Start of MATERIAL SUPPLIED

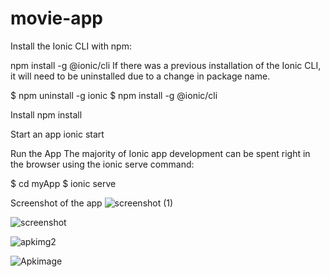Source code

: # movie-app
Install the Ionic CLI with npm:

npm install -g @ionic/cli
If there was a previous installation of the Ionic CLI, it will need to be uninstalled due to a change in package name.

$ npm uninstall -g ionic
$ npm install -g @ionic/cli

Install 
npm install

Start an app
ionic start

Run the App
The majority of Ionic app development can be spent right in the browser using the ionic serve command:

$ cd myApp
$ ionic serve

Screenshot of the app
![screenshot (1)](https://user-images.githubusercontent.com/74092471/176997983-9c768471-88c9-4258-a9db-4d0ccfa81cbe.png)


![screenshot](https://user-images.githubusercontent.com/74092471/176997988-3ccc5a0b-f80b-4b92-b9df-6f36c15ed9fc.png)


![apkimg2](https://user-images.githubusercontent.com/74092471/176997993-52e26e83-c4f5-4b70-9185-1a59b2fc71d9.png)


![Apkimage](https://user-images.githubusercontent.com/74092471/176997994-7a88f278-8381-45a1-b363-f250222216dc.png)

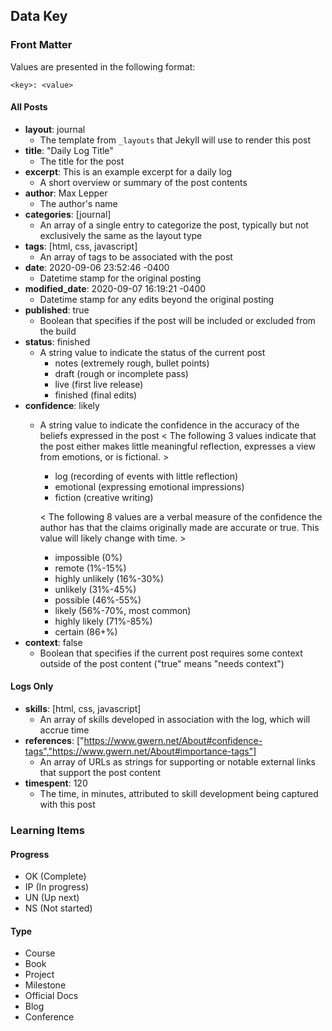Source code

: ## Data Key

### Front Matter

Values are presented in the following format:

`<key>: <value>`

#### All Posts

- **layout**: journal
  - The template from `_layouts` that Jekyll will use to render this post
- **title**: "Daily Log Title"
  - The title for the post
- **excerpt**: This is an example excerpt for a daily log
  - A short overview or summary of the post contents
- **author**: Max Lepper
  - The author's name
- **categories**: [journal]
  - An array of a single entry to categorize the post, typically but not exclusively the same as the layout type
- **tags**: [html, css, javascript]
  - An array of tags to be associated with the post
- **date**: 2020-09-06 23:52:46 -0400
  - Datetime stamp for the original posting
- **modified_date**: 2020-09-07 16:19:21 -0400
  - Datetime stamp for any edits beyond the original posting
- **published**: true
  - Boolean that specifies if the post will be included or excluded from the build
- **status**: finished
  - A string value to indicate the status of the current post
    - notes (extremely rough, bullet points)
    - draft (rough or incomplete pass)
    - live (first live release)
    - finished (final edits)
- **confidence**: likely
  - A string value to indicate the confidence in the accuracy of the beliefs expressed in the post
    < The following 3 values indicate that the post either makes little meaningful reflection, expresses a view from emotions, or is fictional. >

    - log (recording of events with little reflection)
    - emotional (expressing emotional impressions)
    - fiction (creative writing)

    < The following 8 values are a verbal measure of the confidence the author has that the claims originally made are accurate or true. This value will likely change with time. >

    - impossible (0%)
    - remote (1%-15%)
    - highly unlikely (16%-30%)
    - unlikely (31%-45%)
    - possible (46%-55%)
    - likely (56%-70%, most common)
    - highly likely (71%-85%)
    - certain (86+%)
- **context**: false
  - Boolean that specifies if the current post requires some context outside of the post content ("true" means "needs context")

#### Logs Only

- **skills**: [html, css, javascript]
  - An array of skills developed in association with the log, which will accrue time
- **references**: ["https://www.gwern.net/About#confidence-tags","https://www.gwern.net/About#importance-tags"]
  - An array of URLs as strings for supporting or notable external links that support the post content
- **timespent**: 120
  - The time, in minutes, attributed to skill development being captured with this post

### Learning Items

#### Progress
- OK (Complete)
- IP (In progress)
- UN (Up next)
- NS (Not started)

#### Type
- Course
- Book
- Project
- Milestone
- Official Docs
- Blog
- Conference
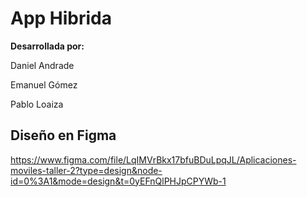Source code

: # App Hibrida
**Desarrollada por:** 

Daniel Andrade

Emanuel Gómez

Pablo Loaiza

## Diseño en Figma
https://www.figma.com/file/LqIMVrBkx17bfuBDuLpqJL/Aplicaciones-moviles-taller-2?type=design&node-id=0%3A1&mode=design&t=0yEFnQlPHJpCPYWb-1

End of MATERIAL SUPPLIED

▶ [TASK DETAILS]:
Please output the material above again, exactly, and omit every image.

▶ [THE ANSWER]:
Source code

: # movie-app
Install the Ionic CLI with npm:

npm install -g @ionic/cli
If there was a previous installation of the Ionic CLI, it will need to be uninstalled due to a change in package name.

$ npm uninstall -g ionic
$ npm install -g @ionic/cli

Install 
npm install

Start an app
ionic start

Run the App
The majority of Ionic app development can be spent right in the browser using the ionic serve command:

$ cd myApp
$ ionic serve

Screenshot of the app
![screenshot (1)](https://user-images.githubusercontent.com/74092471/176997983-9c768471-88c9-4258-a9db-4d0ccfa81cbe.png)


![screenshot](https://user-images.githubusercontent.com/74092471/176997988-3ccc5a0b-f80b-4b92-b9df-6f36c15ed9fc.png)


![apkimg2](https://user-images.githubusercontent.com/74092471/176997993-52e26e83-c4f5-4b70-9185-1a59b2fc71d9.png)


![Apkimage](https://user-images.githubusercontent.com/74092471/176997994-7a88f278-8381-45a1-b363-f250222216dc.png)

Source code

: ## Data Key

### Front Matter

Values are presented in the following format:

`<key>: <value>`

#### All Posts

- **layout**: journal
  - The template from `_layouts` that Jekyll will use to render this post
- **title**: "Daily Log Title"
  - The title for the post
- **excerpt**: This is an example excerpt for a daily log
  - A short overview or summary of the post contents
- **author**: Max Lepper
  - The author's name
- **categories**: [journal]
  - An array of a single entry to categorize the post, typically but not exclusively the same as the layout type
- **tags**: [html, css, javascript]
  - An array of tags to be associated with the post
- **date**: 2020-09-06 23:52:46 -0400
  - Datetime stamp for the original posting
- **modified_date**: 2020-09-07 16:19:21 -0400
  - Datetime stamp for any edits beyond the original posting
- **published**: true
  - Boolean that specifies if the post will be included or excluded from the build
- **status**: finished
  - A string value to indicate the status of the current post
    - notes (extremely rough, bullet points)
    - draft (rough or incomplete pass)
    - live (first live release)
    - finished (final edits)
- **confidence**: likely
  - A string value to indicate the confidence in the accuracy of the beliefs expressed in the post
    < The following 3 values indicate that the post either makes little meaningful reflection, expresses a view from emotions, or is fictional. >

    - log (recording of events with little reflection)
    - emotional (expressing emotional impressions)
    - fiction (creative writing)

    < The following 8 values are a verbal measure of the confidence the author has that the claims originally made are accurate or true. This value will likely change with time. >

    - impossible (0%)
    - remote (1%-15%)
    - highly unlikely (16%-30%)
    - unlikely (31%-45%)
    - possible (46%-55%)
    - likely (56%-70%, most common)
    - highly likely (71%-85%)
    - certain (86+%)
- **context**: false
  - Boolean that specifies if the current post requires some context outside of the post content ("true" means "needs context")

#### Logs Only

- **skills**: [html, css, javascript]
  - An array of skills developed in association with the log, which will accrue time
- **references**: ["https://www.gwern.net/About#confidence-tags","https://www.gwern.net/About#importance-tags"]
  - An array of URLs as strings for supporting or notable external links that support the post content
- **timespent**: 120
  - The time, in minutes, attributed to skill development being captured with this post

### Learning Items

#### Progress
- OK (Complete)
- IP (In progress)
- UN (Up next)
- NS (Not started)

#### Type
- Course
- Book
- Project
- Milestone
- Official Docs
- Blog
- Conference
Source code

: # App Hibrida
**Desarrollada por:** 

Daniel Andrade

Emanuel Gómez

Pablo Loaiza

## Diseño en Figma
https://www.figma.com/file/LqIMVrBkx17bfuBDuLpqJL/Aplicaciones-moviles-taller-2?type=design&node-id=0%3A1&mode=design&t=0yEFnQlPHJpCPYWb-1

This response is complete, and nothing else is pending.